Yes, yes, we have covered Peter Lorre in our Monday Quiz format, once before on May 19 of this year. Why, then, a repeat?
Well, we are belatedly celebrating the “season” of 22 Lorre movies unspooled in London by the British Film Institute. The retrospective concluded last week. This on top of a re-release of Fritz Lang’s M at U.K. cinemas in September. Lorre is in fashion this fall across the pond, and we couldn’t be happier. We just can’t get enough of the guy.
The former Laszlo Lowenstein from somewhere in the old Austro-Hungarian empire was almost as bizarre offscreen as he was on — in nearly 155 movie and TV credits spread over two continents and a 35-year career. That’s quite a bit of work given that Peter Lorre died of a stroke early, at age 59 in 1964.
He acted with the best, and appeared in some of the best films ever to come out of the old studio system. Lorre is well worth knowing even more about, and that’s the aim of today’s Monday Quiz, this time inspired by an informative “Making Faces” article in the October issue of Sight & Sound magazine.
New questions covering points not made in our May 19 Peter Lorre Quiz. (Answers tomorrow.) Here we go.

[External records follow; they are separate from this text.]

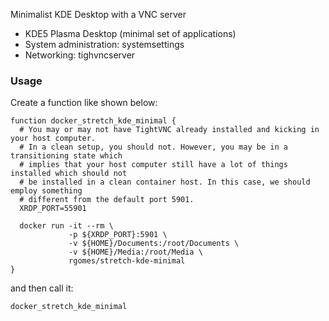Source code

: Minimalist KDE Desktop with a VNC server

* KDE5 Plasma Desktop (minimal set of applications)
* System administration: systemsettings
* Networking: tighvncserver


### Usage

Create a function like shown below:

    function docker_stretch_kde_minimal {
      # You may or may not have TightVNC already installed and kicking in your host computer.
      # In a clean setup, you should not. However, you may be in a transitioning state which
      # implies that your host computer still have a lot of things installed which should not
      # be installed in a clean container host. In this case, we should employ something
      # different from the default port 5901.
      XRDP_PORT=55901

      docker run -it --rm \
                 -p ${XRDP_PORT}:5901 \
                 -v ${HOME}/Documents:/root/Documents \
                 -v ${HOME}/Media:/root/Media \
                 rgomes/stretch-kde-minimal
    }

and then call it:

    docker_stretch_kde_minimal
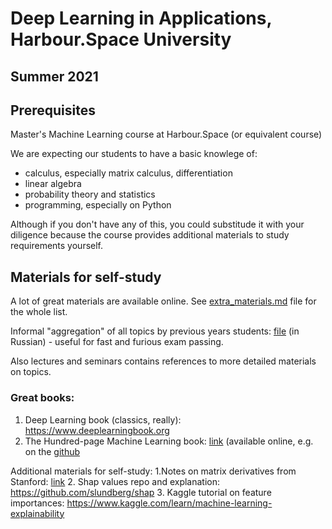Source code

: # Deep Learning in Applications, Harbour.Space University
## Summer 2021

## Prerequisites

Master's Machine Learning course at Harbour.Space (or equivalent course)

We are expecting our students to have a basic knowlege of:
* calculus, especially matrix calculus, differentiation
* linear algebra
* probability theory and statistics
* programming, especially on Python

Although if you don't have any of this, you could substitude it with your diligence because the course provides additional materials to study requirements yourself.

## Materials for self-study

A lot of great materials are available online. See [extra_materials.md](https://github.com/girafe-ai/ml-mipt/blob/master/extra_materials.md) file for the whole list.

Informal "aggregation" of all topics by previous years students: [file](https://github.com/girafe-ai/ml-mipt/blob/master/ML_informal_notes.pdf) (in Russian) - useful for fast and furious exam passing.

Also lectures and seminars contains references to more detailed materials on topics.


### Great books:
1. Deep Learning book (classics, really): https://www.deeplearningbook.org
2. The Hundred-page Machine Learning book: [link](http://themlbook.com) (available online, e.g. on the [github](https://github.com/ZakiaSalod/The-Hundred-Page-Machine-Learning-Book)


Additional materials for self-study:
1.Notes on matrix derivatives from Stanford: [link]( http://cs231n.stanford.edu/handouts/derivatives.pdf)
2. Shap values repo and explanation: https://github.com/slundberg/shap
3. Kaggle tutorial on feature importances: https://www.kaggle.com/learn/machine-learning-explainability
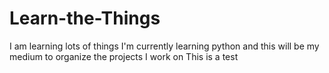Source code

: # Learn-the-Things
I am learning lots of things
I'm currently learning python and this will be my medium to organize the projects I work on
This is a test
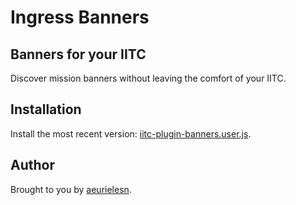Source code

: # Ingress Banners

## Banners for your IITC

Discover mission banners without leaving the comfort of your IITC.

## Installation

Install the most recent version: [iitc-plugin-banners.user.js][iitc-plugin-banners.user.js].

## Author

Brought to you by [aeurielesn][aeurielesn].

[aeurielesn]: https://aeurielesn.github.io/iitc-plugin-banners/aeurielesn
[iitc-plugin-banners.user.js]: https://github.com/aeurielesn/iitc-plugin-banners/raw/master/iitc-plugin-banners.user.js

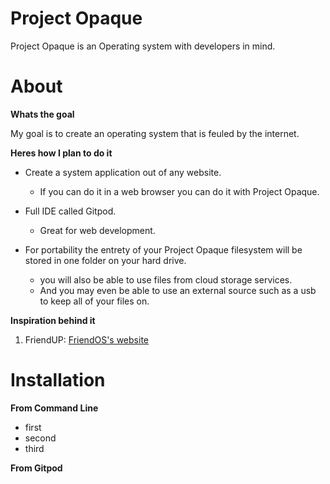 # Project Opaque

Project Opaque is an Operating system with developers in mind.

# About

**Whats the goal**

My goal is to create an operating system that is feuled by the internet.

**Heres how I plan to do it**

* Create a system application out of any website.
  * If you can do it in a web browser you can do it with Project Opaque.

* Full IDE called Gitpod.
  * Great for web development.

* For portability the entrety of your Project Opaque filesystem will be stored in one folder on your hard drive.
  * you will also be able to use files from cloud storage services.
  * And you may even be able to use an external source such as a usb to keep all of your files on.

**Inspiration behind it**

1. FriendUP:
[FriendOS's website](https://friendos.com/)

# Installation

**From Command Line**
* first
* second
* third

**From Gitpod**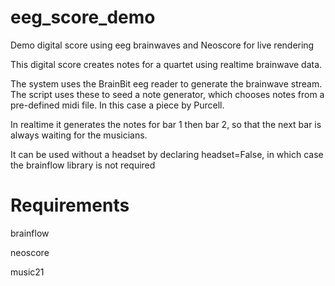 # eeg_score_demo
Demo digital score using eeg brainwaves and Neoscore for live rendering

This digital score creates notes for a quartet using realtime brainwave data.

The system uses the BrainBit eeg reader to generate the brainwave stream. The script uses these to seed a note generator, which chooses notes from a pre-defined midi file. In this case a piece by Purcell.

In realtime it generates the notes for bar 1 then bar 2, so that the next bar is always waiting for the musicians.

It can be used without a headset by declaring headset=False, in which case the brainflow library is not required

# Requirements
brainflow

neoscore

music21


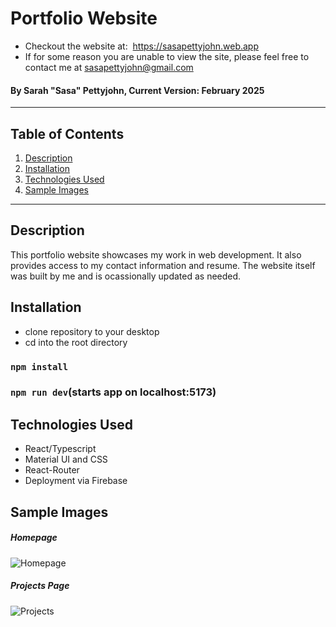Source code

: # Portfolio Website

- Checkout the website at:  https://sasapettyjohn.web.app
- If for some reason you are unable to view the site, please feel free to contact me at sasapettyjohn@gmail.com

#### By Sarah "Sasa" Pettyjohn, Current Version: February 2025

---

## Table of Contents

1. [Description](#description)
2. [Installation](#installation)
3. [Technologies Used](#technologies-used)
4. [Sample Images](#sample-images)

---

## Description

This portfolio website showcases my work in web development. It also provides access to my contact information and resume. The website itself was built by me and is ocassionally updated as needed.

## Installation

- clone repository to your desktop
- cd into the root directory

### `npm install`

### `npm run dev`(starts app on localhost:5173)

## Technologies Used

- React/Typescript
- Material UI and CSS
- React-Router
- Deployment via Firebase

## Sample Images

##### Homepage

![Homepage](./assets/homepage_example_img.png)

##### Projects Page

![Projects](./img/projects_example_img.png)
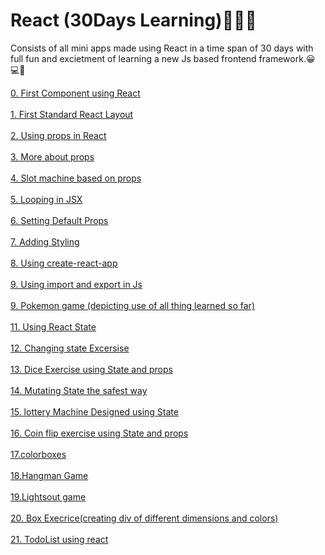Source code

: 
# React (30Days Learning)🚀🚀🚀
Consists of all mini apps made using React in a time span of 30 days with full fun and excietment of learning a new Js based frontend framework.😀 💻🚀

<a href="0.First_Component" target="_blank">0. First Component using React</a></br></br>
<a href="1.stadard_react_layout" target="_blank">1. First Standard React Layout</a></br></br>
<a href="2.prpos" target="_blank">2. Using props in React</a></br></br>
<a href="3.OtherProps" target="_blank">3. More about props</a></br></br>
<a href="4.slotMachineExercise" target="_blank">4. Slot machine based on props</a></br></br>
<a href="5.loopingInJSX" target="_blank">5. Looping in JSX</a></br></br>
<a href="6.defaultProps" target="_blank">6. Setting Default Props</a></br></br>
<a href="7.styling" target="_blank">7. Adding Styling</a></br></br>
<a href="8.demo" target="_blank">8. Using create-react-app</a></br></br>
<a href="9.fruit_exercise" target="_blank">9. Using import and export in Js</a></br></br>
<a href="10.pokemon_game" target="_blank">9. Pokemon game (depicting use of all thing learned so far)</a></br></br>
<a href="11.state_initi" target="_blank">11. Using React State</a></br></br>
<a href="12.state_exercise" target="_blank">12. Changing state Excersise</a></br></br>
<a href="13.dice_exercise" target="_blank">13. Dice Exercise using State and props</a></br></br>
<a href="14.mutate_safe_way" target="_blank">14. Mutating State the safest way</a></br></br>
<a href="15.state_design_lottery" target="_blank">15. lottery Machine Designed using State</a></br></br>
<a href="16.coinflip_exercise" target="_blank">16. Coin flip exercise using State and props</a></br></br>
<a href="17.colorboxes" target="_blank">17.colorboxes</a></br></br>
<a href="18.Hangman" target="_blank">18.Hangman Game</a></br></br>
<a href="19.Lightsout" target="_blank">19.Lightsout game</a></br></br>
<a href="20.boxexercise" target="_blank">20. Box Execrice(creating div of different dimensions and colors)</a></br></br>
<a href="21.todolist" target="_blank">21. TodoList using react</a></br></br>













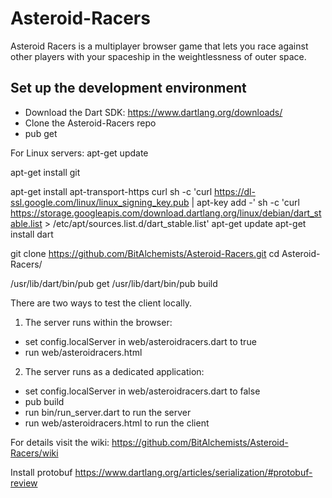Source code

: Asteroid-Racers
===============

Asteroid Racers is a multiplayer browser game that lets you race against other players with your spaceship in the weightlessness of outer space.

Set up the development environment
----------------------------------
- Download the Dart SDK: https://www.dartlang.org/downloads/
- Clone the Asteroid-Racers repo
- pub get

For Linux servers:
apt-get update

apt-get install git 

apt-get install apt-transport-https curl
sh -c 'curl https://dl-ssl.google.com/linux/linux_signing_key.pub | apt-key add -'
sh -c 'curl https://storage.googleapis.com/download.dartlang.org/linux/debian/dart_stable.list > /etc/apt/sources.list.d/dart_stable.list'
apt-get update
apt-get install dart

git clone https://github.com/BitAlchemists/Asteroid-Racers.git
cd Asteroid-Racers/

/usr/lib/dart/bin/pub get
/usr/lib/dart/bin/pub build

There are two ways to test the client locally.

1) The server runs within the browser:
- set config.localServer in web/asteroidracers.dart to true
- run web/asteroidracers.html

2) The server runs as a dedicated application:
- set config.localServer in web/asteroidracers.dart to false
- pub build
- run bin/run_server.dart to run the server
- run web/asteroidracers.html to run the client

For details visit the wiki: https://github.com/BitAlchemists/Asteroid-Racers/wiki


Install protobuf
https://www.dartlang.org/articles/serialization/#protobuf-review

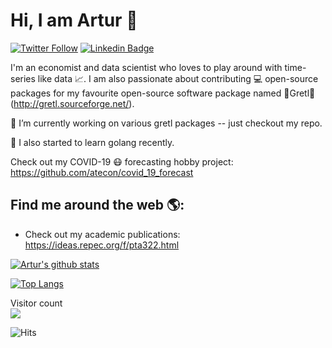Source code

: # Hi, I am Artur :wave:

[![Twitter Follow](https://img.shields.io/twitter/follow/atecon1?label=Follow&style=social)](https://twitter.com/atecon1)
[![Linkedin Badge](https://img.shields.io/badge/-artur-tarassow-39690416-blue?style=flat-square&logo=Linkedin&logoColor=white&link=https://www.linkedin.com/in/artur-tarassow-39690416/)](https://www.linkedin.com/in/artur-tarassow-39690416/) 

I'm an economist and data scientist who loves to play around with time-series like data :chart_with_upwards_trend:. I am also passionate about contributing 💻 open-source packages for my favourite open-source software package named 🌟Gretl🌟 (http://gretl.sourceforge.net/).

🔭 I’m currently working on various gretl packages -- just checkout my repo.

:beginner: I also started to learn golang recently.

Check out my COVID-19 :mask: forecasting hobby project: https://github.com/atecon/covid_19_forecast

## Find me around the web 🌎:
- Check out my academic publications: https://ideas.repec.org/f/pta322.html

[//]: # "https://github.com/anuraghazra/github-readme-stats"
[![Artur's github stats](https://github-readme-stats.vercel.app/api?username=atecon&count_private=true&show_icons=true&theme=merko)](https://github.com/atecon/github-readme-stats)

[![Top Langs](https://github-readme-stats.vercel.app/api/top-langs/?username=atecon&hide=Tex,Makefile)](https://github.com/atecon/github-readme-stats)

<p align="left"> 
  Visitor count<br>
  <img src="https://profile-counter.glitch.me/atecon/count.svg" />
</p>

![Hits](https://hitcounter.pythonanywhere.com/count/tag.svg?url=https%3A%2F%2Fgithub.com%2Fatecon%2Fatecon)
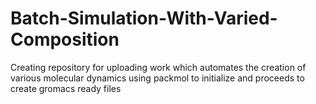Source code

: # Batch-Simulation-With-Varied-Composition
Creating repository for uploading work which automates the creation of various molecular dynamics using packmol to initialize and proceeds to create gromacs ready files

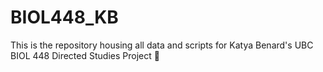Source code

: # BIOL448_KB
This is the repository housing all data and scripts for Katya Benard's UBC BIOL 448 Directed Studies Project 🦠
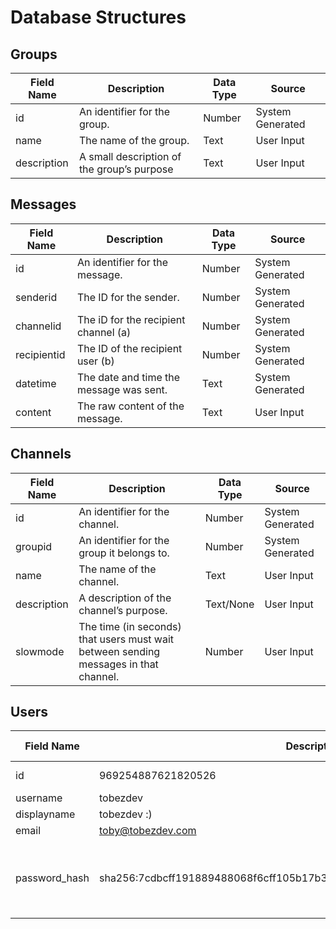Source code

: # Database Structures

## Groups

| Field Name  | Description                                | Data Type | Source           |
|-------------|--------------------------------------------|-----------|------------------|
| id          | An identifier for the group.               | Number    | System Generated |
| name        | The name of the group.                     | Text      | User Input       |
| description | A small description of the group’s purpose | Text      | User Input       |


## Messages

| Field Name  | Description                                | Data Type | Source           |
|-------------|--------------------------------------------|-----------|------------------|
| id          | An identifier for the message.             | Number    | System Generated |
| senderid    | The ID for the sender.                     | Number    | System Generated |
| channelid   | The iD for the recipient channel (a)       | Number    | System Generated |
| recipientid | The ID of the recipient user     (b)       | Number    | System Generated |
| datetime    | The date and time the message was sent.    | Text      | System Generated |
| content     | The raw content of the message.            | Text      | User Input       |


## Channels

| Field Name  | Description                                                                          | Data Type | Source           |
|-------------|--------------------------------------------------------------------------------------|-----------|------------------|
| id          | An identifier for the channel.                                                       | Number    | System Generated |
| groupid     | An identifier for the group it belongs to.                                           | Number    | System Generated |
| name        | The name of the channel.                                                             | Text      | User Input       |
| description | A description of the channel’s purpose.                                              | Text/None | User Input       |
| slowmode    | The time (in seconds) that users must wait between sending messages in that channel. | Number    | User Input       |


## Users

| Field Name    | Description                                                             | Data Type | Source                                             |
|---------------|-------------------------------------------------------------------------|-----------|----------------------------------------------------|
| id            | 969254887621820526                                                      | Number    | System Generated                                   |
| username      | tobezdev                                                                | Text      | User Input                                         |
| displayname   | tobezdev :)                                                             | Text      | User Input                                         |
| email         | toby@tobezdev.com                                                       | Text      | User Input                                         |
| password_hash | sha256:7cdbcff191889488068f6cff105b17b3c7d95f36924504375710d0e89122072a | Text      | User Input (and then hashed for security purposes) |
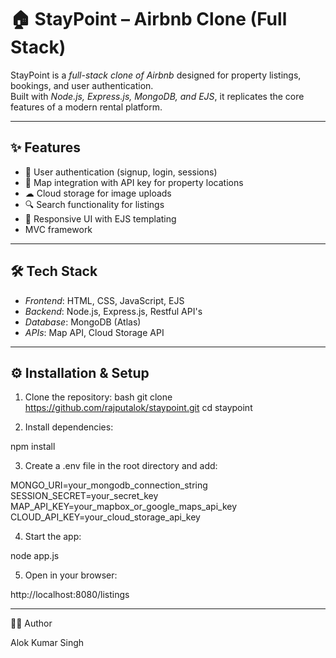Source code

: # 🏠 StayPoint – Airbnb Clone (Full Stack)

StayPoint is a *full-stack clone of Airbnb* designed for property listings, bookings, and user authentication.  
Built with *Node.js, Express.js, MongoDB, and EJS*, it replicates the core features of a modern rental platform.

---

## ✨ Features
- 🏡 User authentication (signup, login, sessions)
- 📍 Map integration with API key for property locations
- ☁ Cloud storage for image uploads
- 🔍 Search functionality for listings
- 📱 Responsive UI with EJS templating
- MVC framework

---

## 🛠 Tech Stack
- *Frontend*: HTML, CSS, JavaScript, EJS
- *Backend*: Node.js, Express.js, Restful API's
- *Database*: MongoDB (Atlas)
- *APIs*: Map API, Cloud Storage API

---

## ⚙ Installation & Setup

1. Clone the repository:
   bash
   git clone https://github.com/rajputalok/staypoint.git
   cd staypoint

2. Install dependencies:

npm install

3. Create a .env file in the root directory and add:

MONGO_URI=your_mongodb_connection_string
SESSION_SECRET=your_secret_key
MAP_API_KEY=your_mapbox_or_google_maps_api_key
CLOUD_API_KEY=your_cloud_storage_api_key

4. Start the app:

node app.js

5. Open in your browser:

http://localhost:8080/listings

---

👨‍💻 Author

Alok Kumar Singh
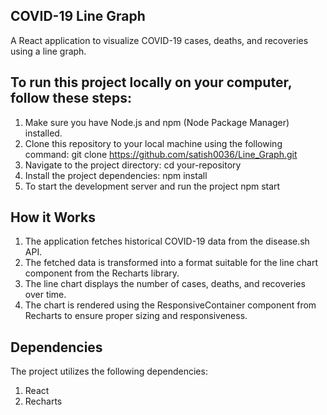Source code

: ## COVID-19 Line Graph
A React application to visualize COVID-19 cases, deaths, and recoveries using a line graph.

## To run this project locally on your computer, follow these steps:
1. Make sure you have Node.js and npm (Node Package Manager) installed.
2. Clone this repository to your local machine using the following command: 
    git clone https://github.com/satish0036/Line_Graph.git
3. Navigate to the project directory:
    cd your-repository
4. Install the project dependencies:
    npm install
5. To start the development server and run the project 
    npm start
    
## How it Works 
1. The application fetches historical COVID-19 data from the disease.sh API.
2. The fetched data is transformed into a format suitable for the line chart component from the Recharts library.
3. The line chart displays the number of cases, deaths, and recoveries over time.
4. The chart is rendered using the ResponsiveContainer component from Recharts to ensure proper sizing and responsiveness.

## Dependencies
The project utilizes the following dependencies:
1. React
2. Recharts
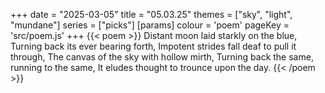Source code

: +++
date = "2025-03-05"
title = "05.03.25"
themes = ["sky", "light", "mundane"]
series = ["picks"]
[params]
  colour = 'poem'
  pageKey = 'src/poem.js'
+++
{{< poem >}}
Distant moon laid starkly on the blue,
Turning back its ever bearing forth,
Impotent strides fall deaf to pull it through,
The canvas of the sky with hollow mirth,
Turning back the same, running to the same,
It eludes thought to trounce upon the day.
{{< /poem >}}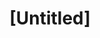 ---
pid: WS50
title: "[Untitled]"
location_transcription: 
zipcode: '19147'
outside_phl: 
neighborhood: Queen Village,Bella Vista,Pennsport,Italian Market
age: '10'
age_range: 6-13
instagram: 
image_file_name: WS_50.jpg
proposal_transcription: A monument for a famous feminist
topic: Social Justice,Women
topic_summary: 0, 0
type: Other No Form
keywords_other: 
credit: Maisie
image_labels: 
twitter: 
facebook: 
permalink: "/monuments/ws50/"
layout: item-page
---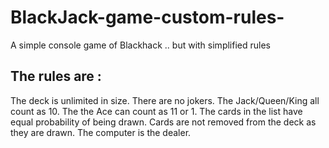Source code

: # BlackJack-game-custom-rules-
A simple console game of Blackhack .. but with simplified rules

## The rules are :

The deck is unlimited in size. 
There are no jokers. 
The Jack/Queen/King all count as 10.
The the Ace can count as 11 or 1.
The cards in the list have equal probability of being drawn.
Cards are not removed from the deck as they are drawn.
The computer is the dealer.
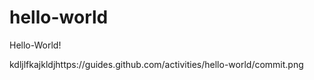 # hello-world
Hello-World!

kdljlfkajkldjhttps://guides.github.com/activities/hello-world/commit.png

1) Question: Lorre knew Lotte Lenya from his early Berlin years, and once told her that “I make faces.” What did he mean? a) He was describing his role as Joel Cairo in The Maltese Falcon; b) He was referring to his work in all of his Hollywood movies; c) The role of black market dealer Ugarte in Casablanca; or d) His comic sidekick turn in John Huston’s Beat The Devil.
2) Question: Fritz Lang’s M provided the role that established Lorre as an actor of power. What does the “M” stand for? a) Mugger; b) Child murderer; c) Moneygrubber; or d) Mortal sin.
3) Question: Charlie Chaplin said he saw M three times, and determined that Lorre was: a) A ham; b) Was game but not up to the task; c) An actor of genuine potential; or d) The greatest actor in Europe.
4) Question: Fritz Lang cast Lorre in M because he was impressed by the actor’s previous movie parts stretching over a number of years. a) True; or b) False.
5) Question: Lorre was known for his practical joking and it got him in trouble in Hollywood. MGM boss Louis B. Mayer wasn’t laughing when, accompanied by political bigwigs visiting the set of the 1943 drama The Cross of Lorraine, he summoned the actor by saying: “It seems strange to see you in a Gestapo uniform. How do you keep yourself in character?” Lorre’s response was, I eat a Jew every morning for breakfast. a) True; or b) False.
6) Question: Although he was a Austro-Hungarian Jew, Lorre successfully played a Japanese character in a low-budget Fox film series. Can you name the series? a) Lassie movies; b) Charlie Chan mysteries; c) Mr. Moto series; or d) The Saint series.
7) Question: His role in 1941’s The Maltese Falcon introduced Lorre to frequent screen collaborator Sydney Greenstreet and to Humphrey Bogart’s Sam Spade character. What other key association resulted from this picture? a) Lorre’s introduction to director John Huston; b) The beginning of a lifelong friendship between Bogart and Lorre; c) A romance with Mary Astor; or d) A troubled relationship with character actor Elisha Cook Jr.
8) Question: Lorre at one point left Hollywood, returned to Europe and directed a movie of his own. What is the title of the picture? a) The Lost One; b) Crime and Punishment; c) Mad Love; or d) Stranger on the Third Floor.
9) Question: From his early Twenties and for most of the rest of his life, Lorre was addicted to: a) Alcohol; b) Cocaine; c) Sex; or d) Morphine.
10) Question: In Frank Capra’s Arsenic and Old Lace, Lorre found himself in unusually lighthearted company. Which of the following was not in the movie? a) Raymond Massey; b) James Gleason; c) Jack Carson; or d) Zsa Zsa Gabor.